シンガポールでよくある風邪(呼吸器感染症)
シンガポールで診療していると、一年を通して、いろいろな感染症がみられます。日本では冬にインフルエンザが流行するなど、季節性がはっきりしていますが、シンガポールでは事情が少し異なります。年間を通して高温多湿。さらに、世界中から人の出入りの多い国際都市です。特定のウイルスが一気に流行するというより、さまざまな呼吸器感染症が存在しているように感じます。

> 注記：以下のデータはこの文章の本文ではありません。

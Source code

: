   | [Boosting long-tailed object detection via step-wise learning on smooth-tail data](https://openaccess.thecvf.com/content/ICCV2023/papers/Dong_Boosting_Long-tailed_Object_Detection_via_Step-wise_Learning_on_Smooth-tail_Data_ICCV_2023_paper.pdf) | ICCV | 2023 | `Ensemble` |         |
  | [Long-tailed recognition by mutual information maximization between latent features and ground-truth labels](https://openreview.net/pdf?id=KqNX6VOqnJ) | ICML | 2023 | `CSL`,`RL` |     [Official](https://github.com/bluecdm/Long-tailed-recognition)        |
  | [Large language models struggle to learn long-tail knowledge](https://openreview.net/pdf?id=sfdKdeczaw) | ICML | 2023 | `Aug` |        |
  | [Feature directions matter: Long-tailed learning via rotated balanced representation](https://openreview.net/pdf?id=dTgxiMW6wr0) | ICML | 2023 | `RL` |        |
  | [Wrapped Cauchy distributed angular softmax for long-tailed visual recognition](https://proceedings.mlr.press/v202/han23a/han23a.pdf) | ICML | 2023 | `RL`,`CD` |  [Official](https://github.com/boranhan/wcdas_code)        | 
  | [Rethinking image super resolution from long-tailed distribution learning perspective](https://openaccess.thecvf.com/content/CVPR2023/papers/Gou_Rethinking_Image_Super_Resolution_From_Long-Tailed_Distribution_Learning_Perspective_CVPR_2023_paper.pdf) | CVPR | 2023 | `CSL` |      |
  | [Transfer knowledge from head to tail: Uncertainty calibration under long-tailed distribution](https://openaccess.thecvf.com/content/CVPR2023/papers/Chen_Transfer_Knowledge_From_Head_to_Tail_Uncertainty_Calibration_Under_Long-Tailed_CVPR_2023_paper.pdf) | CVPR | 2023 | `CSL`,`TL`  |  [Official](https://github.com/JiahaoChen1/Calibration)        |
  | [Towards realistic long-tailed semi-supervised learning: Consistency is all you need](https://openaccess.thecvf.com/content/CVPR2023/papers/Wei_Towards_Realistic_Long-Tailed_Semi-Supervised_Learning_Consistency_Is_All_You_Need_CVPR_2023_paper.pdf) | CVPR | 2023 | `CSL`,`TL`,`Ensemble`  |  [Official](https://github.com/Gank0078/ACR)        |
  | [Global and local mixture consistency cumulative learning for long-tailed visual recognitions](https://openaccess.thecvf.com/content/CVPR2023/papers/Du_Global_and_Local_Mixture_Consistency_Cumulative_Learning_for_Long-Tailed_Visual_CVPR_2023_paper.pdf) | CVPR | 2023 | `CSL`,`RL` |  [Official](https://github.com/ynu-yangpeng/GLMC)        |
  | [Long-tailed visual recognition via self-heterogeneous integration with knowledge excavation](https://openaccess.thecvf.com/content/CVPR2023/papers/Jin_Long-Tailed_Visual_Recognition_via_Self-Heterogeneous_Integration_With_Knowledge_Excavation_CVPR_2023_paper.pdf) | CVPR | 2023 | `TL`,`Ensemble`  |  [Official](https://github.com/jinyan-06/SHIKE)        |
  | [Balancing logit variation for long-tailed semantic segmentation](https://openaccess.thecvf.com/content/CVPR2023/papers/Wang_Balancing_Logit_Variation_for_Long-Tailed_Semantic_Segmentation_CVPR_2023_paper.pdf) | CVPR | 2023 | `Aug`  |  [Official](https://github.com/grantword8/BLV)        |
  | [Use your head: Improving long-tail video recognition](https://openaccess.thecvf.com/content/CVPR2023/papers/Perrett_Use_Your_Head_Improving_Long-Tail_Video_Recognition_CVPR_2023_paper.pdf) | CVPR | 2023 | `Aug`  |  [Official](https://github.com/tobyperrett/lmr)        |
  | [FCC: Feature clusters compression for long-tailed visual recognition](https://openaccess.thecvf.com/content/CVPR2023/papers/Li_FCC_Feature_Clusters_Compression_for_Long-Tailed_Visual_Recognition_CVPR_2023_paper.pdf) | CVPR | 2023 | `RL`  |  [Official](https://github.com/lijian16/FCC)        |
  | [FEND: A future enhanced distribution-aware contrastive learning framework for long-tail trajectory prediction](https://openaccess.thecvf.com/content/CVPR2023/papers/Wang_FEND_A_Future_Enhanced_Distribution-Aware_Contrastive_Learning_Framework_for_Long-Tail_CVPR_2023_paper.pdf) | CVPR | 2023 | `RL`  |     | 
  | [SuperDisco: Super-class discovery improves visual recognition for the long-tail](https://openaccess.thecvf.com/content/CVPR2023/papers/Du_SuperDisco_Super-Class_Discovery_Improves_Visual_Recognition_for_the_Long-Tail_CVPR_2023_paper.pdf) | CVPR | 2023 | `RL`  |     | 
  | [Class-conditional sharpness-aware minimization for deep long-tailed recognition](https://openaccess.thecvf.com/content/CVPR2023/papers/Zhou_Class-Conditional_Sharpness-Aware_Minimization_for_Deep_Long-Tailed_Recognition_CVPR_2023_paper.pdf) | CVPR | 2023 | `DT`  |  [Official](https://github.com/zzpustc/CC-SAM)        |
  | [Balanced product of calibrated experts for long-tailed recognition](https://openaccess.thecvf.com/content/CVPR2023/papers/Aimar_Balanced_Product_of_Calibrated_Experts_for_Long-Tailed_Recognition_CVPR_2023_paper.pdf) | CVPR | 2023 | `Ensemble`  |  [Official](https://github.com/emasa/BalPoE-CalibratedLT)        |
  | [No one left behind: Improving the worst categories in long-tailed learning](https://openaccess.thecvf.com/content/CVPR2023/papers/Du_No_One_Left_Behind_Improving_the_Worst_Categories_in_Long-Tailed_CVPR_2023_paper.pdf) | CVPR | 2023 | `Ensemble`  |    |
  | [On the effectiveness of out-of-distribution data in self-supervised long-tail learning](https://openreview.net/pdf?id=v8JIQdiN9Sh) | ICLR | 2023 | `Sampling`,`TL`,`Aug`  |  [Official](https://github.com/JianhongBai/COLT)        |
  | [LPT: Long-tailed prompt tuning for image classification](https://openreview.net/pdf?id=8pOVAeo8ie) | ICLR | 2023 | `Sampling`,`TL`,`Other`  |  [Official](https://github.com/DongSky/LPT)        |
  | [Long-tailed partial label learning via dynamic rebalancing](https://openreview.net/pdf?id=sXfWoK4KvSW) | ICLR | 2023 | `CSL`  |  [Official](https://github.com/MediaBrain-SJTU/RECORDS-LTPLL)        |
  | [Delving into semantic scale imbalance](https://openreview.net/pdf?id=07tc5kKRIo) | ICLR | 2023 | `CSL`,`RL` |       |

政府系クリニック(ポリクリニック)では、急性呼吸器感染症(ARI)の原因となる病原体を継続的に監視しており、週ごとのデータが公開されています。
2026年第6週の報告では、以下のような結果でした。
2026年第6週の報告では、以下のような結果でした。
成人から多く検出された病原体
-
ヒトライノウイルス/エンテロウイルス
-
非SARS季節性コロナウイルス
-
パラインフルエンザウイルス
小児から多く検出された病原体
-
ヒトライノウイルス/エンテロウイルス
-
パラインフルエンザウイルス
-
アデノウイルス
シンガポールのKKホスピタルの入院患者を調べた報告では、それぞれ呼吸器ウイルスには、流行しやすい時期や周期があったとのことです。
-
RSウイルスは小児の入院患者に最も多く見られ、全体の約4割を占めた。特に5月〜9月にかけて増える傾向がある。
-
インフルエンザA型は年に2回、6〜7月と12〜1月に流行の山があった。
-
パラインフルエンザウイルス3型は毎年くり返し流行する。
-
一方で、パラインフルエンザ1型・2型、メタニューモウイルス、アデノウイルスは、毎年ではなく2年ごとに流行しやすいという特徴があった。
このように、シンガポールでは「一年中同じ風邪が流行る」のではなく、ウイルスごとに時期や周期を変えながら入れ替わっているのが特徴です。季節感が分かりにくい国だからこそ、体調管理と予防を通年で意識することが大切です。
また、いわゆる「かぜ症候群(上気道感染症)」は、抗菌薬(抗生物質)が効かないウイルス感染が大半で、基本的な治療は対症療法になります。
発熱、喉の痛み、頭痛、全身のだるさといった症状は、十分な休養と水分補給、そして時間が回復の鍵です。また、家に解熱鎮痛薬(パラセタモールなど)を常備しておくと安心です。心配な症状があればクリニックを受診してください。